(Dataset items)
□ □ □ □ □
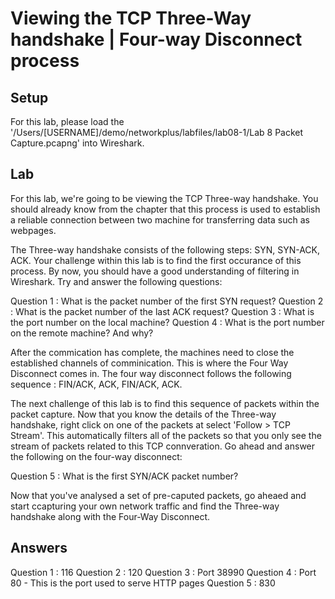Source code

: # Viewing the TCP Three-Way handshake | Four-way Disconnect process

## Setup
For this lab, please load the '/Users/[USERNAME]/demo/networkplus/labfiles/lab08-1/Lab 8 Packet Capture.pcapng' into Wireshark.

## Lab 

For this lab, we're going to be viewing the TCP Three-way handshake. You should already know from the chapter that this process is used to establish a reliable connection between two machine for transferring data such as webpages.

The Three-way handshake consists of the following steps: SYN, SYN-ACK, ACK. Your challenge within this lab is to find the first occurance of this process. By now, you should have a good understanding of filtering in Wireshark. Try and answer the following questions:

Question 1 : What is the packet number of the first SYN request?
Question 2 : What is the packet number of the last ACK request?
Question 3 : What is the port number on the local machine? 
Question 4 : What is the port number on the remote machine? And why?

After the commication has complete, the machines need to close the established channels of comminication. This is where the Four Way Disconnect comes in. The four way disconnect follows the following sequence : FIN/ACK, ACK, FIN/ACK, ACK.

The next challenge of this lab is to find this sequence of packets within the packet capture. Now that you know the details of the Three-way handshake, right click on one of the packets at select 'Follow > TCP Stream'. This automatically filters all of the packets so that you only see the stream of packets related to this TCP connveration. Go ahead and answer the following on the four-way disconnect:

Question 5 : What is the first SYN/ACK packet number?

Now that you've analysed a set of pre-caputed packets, go aheaed and start ccapturing your own network traffic and find the Three-way handshake along with the Four-Way Disconnect.

## Answers
Question 1 : 116
Question 2 : 120
Question 3 : Port 38990
Question 4 : Port 80 - This is the port used to serve HTTP pages
Question 5 : 830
□ □ □ □ □
● **GOAL OF THE EXERCISE**:
Above are the records; from them, give again exactly the lines from the one containing "Now that you've" through the one containing "Question 3 : Port 38990", both included.

● **RESULT**:
Now that you've analysed a set of pre-caputed packets, go aheaed and start ccapturing your own network traffic and find the Three-way handshake along with the Four-Way Disconnect.

## Answers
Question 1 : 116
Question 2 : 120
Question 3 : Port 38990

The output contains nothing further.